• TASK DIRECTIONS: Go through the listing below and output exactly the line with "if intervals[j-1][1] <= intervals[i-1][0]", the line with "377. 组合总和 Ⅳ/518.", and each line between; omit the rest.

• SOURCE INFORMATION:
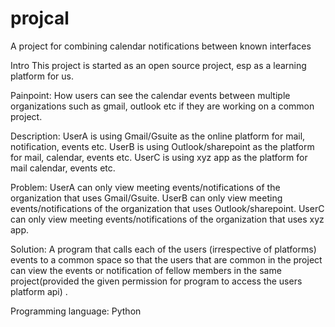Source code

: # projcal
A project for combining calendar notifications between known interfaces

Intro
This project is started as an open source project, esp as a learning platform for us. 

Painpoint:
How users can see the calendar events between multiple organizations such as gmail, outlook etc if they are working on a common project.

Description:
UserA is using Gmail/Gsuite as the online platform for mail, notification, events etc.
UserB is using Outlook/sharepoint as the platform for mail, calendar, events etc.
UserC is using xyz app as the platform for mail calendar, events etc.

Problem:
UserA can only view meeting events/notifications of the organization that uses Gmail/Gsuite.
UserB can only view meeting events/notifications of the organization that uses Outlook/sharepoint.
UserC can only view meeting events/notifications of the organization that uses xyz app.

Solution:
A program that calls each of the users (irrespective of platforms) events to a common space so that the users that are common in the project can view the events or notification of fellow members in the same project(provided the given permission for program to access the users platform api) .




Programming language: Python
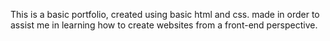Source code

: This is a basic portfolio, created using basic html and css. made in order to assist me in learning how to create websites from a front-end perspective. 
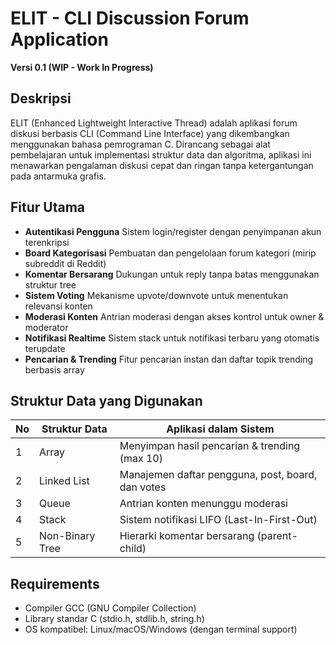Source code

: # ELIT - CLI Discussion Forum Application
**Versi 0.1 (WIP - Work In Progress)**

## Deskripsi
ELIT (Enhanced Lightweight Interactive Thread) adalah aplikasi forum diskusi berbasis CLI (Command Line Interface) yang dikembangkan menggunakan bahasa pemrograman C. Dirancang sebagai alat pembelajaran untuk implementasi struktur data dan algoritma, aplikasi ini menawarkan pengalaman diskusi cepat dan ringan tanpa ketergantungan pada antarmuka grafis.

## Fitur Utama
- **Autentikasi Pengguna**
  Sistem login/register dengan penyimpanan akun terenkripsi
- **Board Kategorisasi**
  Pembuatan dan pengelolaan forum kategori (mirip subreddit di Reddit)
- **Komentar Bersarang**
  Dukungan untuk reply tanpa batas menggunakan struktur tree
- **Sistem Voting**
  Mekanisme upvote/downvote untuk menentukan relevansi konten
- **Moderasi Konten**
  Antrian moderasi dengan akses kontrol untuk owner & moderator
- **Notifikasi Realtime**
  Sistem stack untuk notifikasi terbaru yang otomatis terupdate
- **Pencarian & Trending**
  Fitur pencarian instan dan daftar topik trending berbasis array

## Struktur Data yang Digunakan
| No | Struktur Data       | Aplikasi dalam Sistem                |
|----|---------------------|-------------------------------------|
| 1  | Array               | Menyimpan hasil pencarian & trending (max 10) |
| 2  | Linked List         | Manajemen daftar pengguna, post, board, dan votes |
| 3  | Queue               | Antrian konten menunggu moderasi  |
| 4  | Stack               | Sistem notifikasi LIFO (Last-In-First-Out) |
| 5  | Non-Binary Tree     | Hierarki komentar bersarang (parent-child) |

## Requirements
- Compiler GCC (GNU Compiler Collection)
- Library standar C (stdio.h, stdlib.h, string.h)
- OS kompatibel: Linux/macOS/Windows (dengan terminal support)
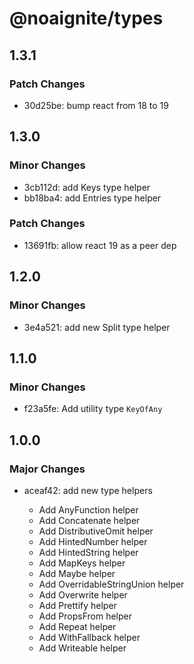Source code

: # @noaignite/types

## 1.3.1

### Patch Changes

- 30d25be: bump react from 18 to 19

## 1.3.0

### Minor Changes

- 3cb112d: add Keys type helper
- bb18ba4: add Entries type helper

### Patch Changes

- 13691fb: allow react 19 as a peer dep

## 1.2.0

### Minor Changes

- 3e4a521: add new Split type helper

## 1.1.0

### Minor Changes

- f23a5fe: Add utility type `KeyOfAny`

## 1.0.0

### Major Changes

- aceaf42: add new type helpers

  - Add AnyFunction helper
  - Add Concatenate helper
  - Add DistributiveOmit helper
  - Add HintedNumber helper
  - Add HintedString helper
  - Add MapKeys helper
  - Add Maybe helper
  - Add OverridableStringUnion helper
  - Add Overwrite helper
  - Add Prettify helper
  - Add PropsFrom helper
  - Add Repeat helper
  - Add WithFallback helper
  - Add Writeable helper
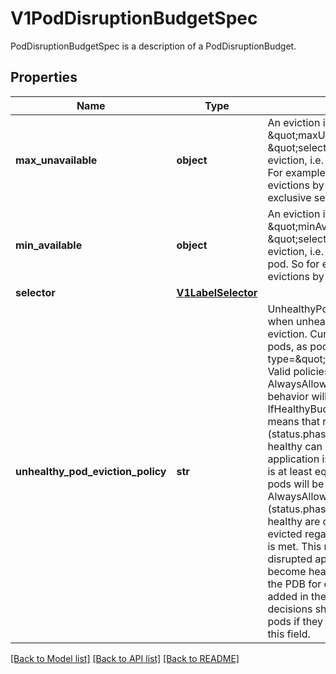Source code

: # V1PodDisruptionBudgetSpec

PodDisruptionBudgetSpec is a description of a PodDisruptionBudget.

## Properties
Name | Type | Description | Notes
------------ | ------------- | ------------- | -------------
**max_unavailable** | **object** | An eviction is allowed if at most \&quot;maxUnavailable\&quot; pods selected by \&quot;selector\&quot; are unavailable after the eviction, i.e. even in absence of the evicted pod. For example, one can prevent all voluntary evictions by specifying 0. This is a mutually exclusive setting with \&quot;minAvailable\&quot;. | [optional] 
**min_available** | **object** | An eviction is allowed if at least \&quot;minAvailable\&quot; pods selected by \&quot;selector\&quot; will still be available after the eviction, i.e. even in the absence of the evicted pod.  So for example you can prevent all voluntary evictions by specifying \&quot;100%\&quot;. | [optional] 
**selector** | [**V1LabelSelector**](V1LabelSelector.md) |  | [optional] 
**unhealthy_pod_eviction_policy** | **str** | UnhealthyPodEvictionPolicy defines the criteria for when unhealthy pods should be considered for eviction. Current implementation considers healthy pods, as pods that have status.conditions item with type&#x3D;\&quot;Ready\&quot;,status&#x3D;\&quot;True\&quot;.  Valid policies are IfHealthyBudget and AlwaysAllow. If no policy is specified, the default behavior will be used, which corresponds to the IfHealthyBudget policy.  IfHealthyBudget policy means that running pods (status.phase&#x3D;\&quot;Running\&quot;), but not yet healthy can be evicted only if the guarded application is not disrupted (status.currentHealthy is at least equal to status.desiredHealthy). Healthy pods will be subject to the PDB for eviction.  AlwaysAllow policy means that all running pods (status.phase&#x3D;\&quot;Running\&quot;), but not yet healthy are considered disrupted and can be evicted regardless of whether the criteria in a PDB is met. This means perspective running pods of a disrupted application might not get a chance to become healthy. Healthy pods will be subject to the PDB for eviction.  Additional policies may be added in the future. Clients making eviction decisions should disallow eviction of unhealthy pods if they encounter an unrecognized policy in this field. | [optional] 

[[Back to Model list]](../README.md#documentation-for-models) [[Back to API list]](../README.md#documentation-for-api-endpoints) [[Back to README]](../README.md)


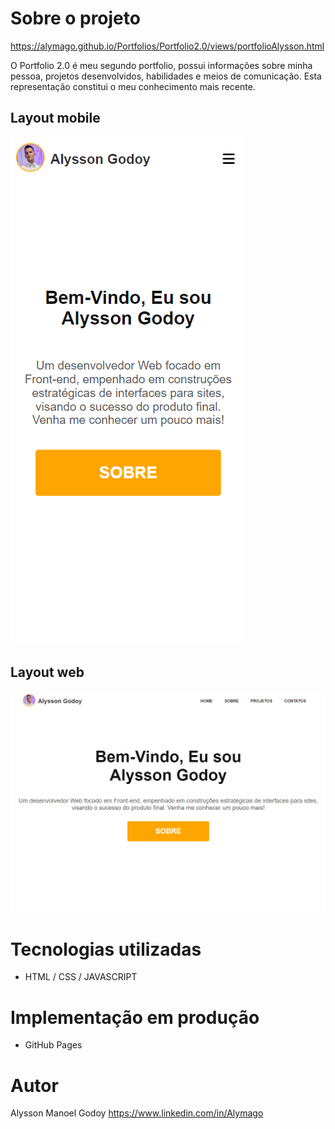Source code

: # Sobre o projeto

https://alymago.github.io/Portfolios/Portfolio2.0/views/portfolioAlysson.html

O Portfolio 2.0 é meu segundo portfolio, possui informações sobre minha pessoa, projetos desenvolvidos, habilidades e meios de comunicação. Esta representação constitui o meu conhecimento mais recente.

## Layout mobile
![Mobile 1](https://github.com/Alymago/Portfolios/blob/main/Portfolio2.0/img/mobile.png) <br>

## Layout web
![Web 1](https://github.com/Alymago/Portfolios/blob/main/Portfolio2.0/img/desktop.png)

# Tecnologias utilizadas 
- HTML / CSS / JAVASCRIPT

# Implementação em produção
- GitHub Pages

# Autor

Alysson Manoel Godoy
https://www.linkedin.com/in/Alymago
==
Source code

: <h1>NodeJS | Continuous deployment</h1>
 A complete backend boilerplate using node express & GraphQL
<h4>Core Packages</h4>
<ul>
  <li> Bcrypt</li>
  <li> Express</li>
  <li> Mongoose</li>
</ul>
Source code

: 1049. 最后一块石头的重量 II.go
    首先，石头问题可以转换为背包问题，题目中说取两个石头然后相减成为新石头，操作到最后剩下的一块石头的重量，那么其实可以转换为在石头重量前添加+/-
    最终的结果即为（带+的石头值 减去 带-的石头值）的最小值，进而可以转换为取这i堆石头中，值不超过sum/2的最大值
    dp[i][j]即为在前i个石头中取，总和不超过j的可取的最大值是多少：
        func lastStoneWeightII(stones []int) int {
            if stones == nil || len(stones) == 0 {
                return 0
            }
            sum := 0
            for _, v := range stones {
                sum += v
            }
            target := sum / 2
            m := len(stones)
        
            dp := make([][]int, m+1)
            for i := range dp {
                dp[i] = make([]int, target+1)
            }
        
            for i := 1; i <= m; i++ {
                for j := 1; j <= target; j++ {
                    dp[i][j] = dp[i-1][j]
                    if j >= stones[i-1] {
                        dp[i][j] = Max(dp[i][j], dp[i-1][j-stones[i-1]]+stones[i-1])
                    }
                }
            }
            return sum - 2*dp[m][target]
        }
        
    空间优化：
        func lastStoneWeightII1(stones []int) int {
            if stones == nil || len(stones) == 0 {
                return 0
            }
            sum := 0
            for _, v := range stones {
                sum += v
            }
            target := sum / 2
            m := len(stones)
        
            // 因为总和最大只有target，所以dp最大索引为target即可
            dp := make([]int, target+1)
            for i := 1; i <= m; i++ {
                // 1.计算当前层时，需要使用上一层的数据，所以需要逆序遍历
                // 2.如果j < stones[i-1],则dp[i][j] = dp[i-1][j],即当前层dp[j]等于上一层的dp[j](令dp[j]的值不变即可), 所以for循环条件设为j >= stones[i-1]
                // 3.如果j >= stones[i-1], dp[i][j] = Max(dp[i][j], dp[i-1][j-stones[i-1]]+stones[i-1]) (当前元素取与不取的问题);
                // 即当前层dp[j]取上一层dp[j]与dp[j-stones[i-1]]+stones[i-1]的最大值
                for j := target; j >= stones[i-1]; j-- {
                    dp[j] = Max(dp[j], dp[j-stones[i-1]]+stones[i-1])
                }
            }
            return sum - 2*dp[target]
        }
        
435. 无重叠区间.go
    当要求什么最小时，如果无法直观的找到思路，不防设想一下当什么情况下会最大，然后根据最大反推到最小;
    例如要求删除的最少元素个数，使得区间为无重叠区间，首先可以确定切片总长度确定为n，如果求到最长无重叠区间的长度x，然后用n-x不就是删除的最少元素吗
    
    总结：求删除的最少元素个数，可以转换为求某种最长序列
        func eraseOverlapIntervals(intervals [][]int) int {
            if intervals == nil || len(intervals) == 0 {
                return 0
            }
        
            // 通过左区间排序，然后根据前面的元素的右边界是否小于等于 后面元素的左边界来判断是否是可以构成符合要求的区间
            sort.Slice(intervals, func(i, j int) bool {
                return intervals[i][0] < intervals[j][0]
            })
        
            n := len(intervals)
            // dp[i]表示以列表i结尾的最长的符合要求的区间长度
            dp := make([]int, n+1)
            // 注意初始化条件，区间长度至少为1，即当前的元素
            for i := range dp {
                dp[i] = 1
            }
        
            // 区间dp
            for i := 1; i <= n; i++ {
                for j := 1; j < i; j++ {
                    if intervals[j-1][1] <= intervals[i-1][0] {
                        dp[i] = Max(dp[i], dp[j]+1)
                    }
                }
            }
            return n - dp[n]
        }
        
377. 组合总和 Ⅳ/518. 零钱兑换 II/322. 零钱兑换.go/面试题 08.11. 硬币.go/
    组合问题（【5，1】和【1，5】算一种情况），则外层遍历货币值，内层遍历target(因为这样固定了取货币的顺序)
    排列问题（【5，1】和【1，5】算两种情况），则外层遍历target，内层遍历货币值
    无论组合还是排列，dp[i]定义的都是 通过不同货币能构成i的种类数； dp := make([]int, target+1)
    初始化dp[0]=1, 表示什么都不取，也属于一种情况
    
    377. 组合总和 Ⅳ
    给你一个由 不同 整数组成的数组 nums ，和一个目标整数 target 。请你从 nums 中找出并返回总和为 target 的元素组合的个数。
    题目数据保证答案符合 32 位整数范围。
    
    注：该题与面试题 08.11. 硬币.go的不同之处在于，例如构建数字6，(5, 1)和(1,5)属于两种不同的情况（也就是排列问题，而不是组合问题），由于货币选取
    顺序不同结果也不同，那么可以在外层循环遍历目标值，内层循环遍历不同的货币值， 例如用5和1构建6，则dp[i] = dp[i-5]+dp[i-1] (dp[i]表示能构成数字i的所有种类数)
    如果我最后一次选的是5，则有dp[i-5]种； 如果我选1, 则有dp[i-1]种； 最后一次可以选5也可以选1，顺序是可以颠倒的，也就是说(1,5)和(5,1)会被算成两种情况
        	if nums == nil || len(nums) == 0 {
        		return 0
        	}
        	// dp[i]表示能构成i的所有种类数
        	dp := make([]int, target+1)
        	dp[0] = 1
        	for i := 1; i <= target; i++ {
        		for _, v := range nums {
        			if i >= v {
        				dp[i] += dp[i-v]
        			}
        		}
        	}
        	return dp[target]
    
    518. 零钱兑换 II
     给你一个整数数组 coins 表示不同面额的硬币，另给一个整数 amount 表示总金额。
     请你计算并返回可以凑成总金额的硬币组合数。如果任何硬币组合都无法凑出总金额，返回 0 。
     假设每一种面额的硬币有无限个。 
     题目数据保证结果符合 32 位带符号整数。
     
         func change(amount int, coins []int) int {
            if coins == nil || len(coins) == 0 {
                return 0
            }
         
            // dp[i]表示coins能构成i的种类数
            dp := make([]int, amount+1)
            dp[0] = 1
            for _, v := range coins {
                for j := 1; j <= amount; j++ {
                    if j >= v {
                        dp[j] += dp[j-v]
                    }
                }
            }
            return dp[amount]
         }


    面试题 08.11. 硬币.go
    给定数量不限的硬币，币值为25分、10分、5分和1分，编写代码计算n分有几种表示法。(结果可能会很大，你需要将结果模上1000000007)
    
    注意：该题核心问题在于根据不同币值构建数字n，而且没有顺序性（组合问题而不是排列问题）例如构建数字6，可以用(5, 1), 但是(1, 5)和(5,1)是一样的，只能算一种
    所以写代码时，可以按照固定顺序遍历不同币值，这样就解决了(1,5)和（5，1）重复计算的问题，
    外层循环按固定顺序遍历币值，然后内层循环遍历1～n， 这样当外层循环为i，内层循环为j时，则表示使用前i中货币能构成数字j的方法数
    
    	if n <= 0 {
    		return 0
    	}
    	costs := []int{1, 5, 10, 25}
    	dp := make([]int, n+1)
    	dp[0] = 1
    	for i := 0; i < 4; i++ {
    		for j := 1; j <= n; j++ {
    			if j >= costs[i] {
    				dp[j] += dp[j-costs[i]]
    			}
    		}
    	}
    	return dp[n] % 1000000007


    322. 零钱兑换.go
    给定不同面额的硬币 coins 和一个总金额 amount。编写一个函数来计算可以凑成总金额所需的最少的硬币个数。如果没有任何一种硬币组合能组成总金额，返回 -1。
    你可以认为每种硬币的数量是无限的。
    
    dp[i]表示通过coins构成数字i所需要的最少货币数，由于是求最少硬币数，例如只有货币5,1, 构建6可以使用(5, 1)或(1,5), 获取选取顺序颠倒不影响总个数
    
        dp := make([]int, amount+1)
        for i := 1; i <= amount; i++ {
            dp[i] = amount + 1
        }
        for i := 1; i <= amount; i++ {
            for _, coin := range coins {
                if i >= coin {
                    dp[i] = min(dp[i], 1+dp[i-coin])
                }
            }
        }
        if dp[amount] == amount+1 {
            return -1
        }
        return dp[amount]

• ANSWER SECTION:
                    if intervals[j-1][1] <= intervals[i-1][0] {
                        dp[i] = Max(dp[i], dp[j]+1)
                    }
                }
            }
            return n - dp[n]
        }
        
377. 组合总和 Ⅳ/518. 零钱兑换 II/322. 零钱兑换.go/面试题 08.11. 硬币.go/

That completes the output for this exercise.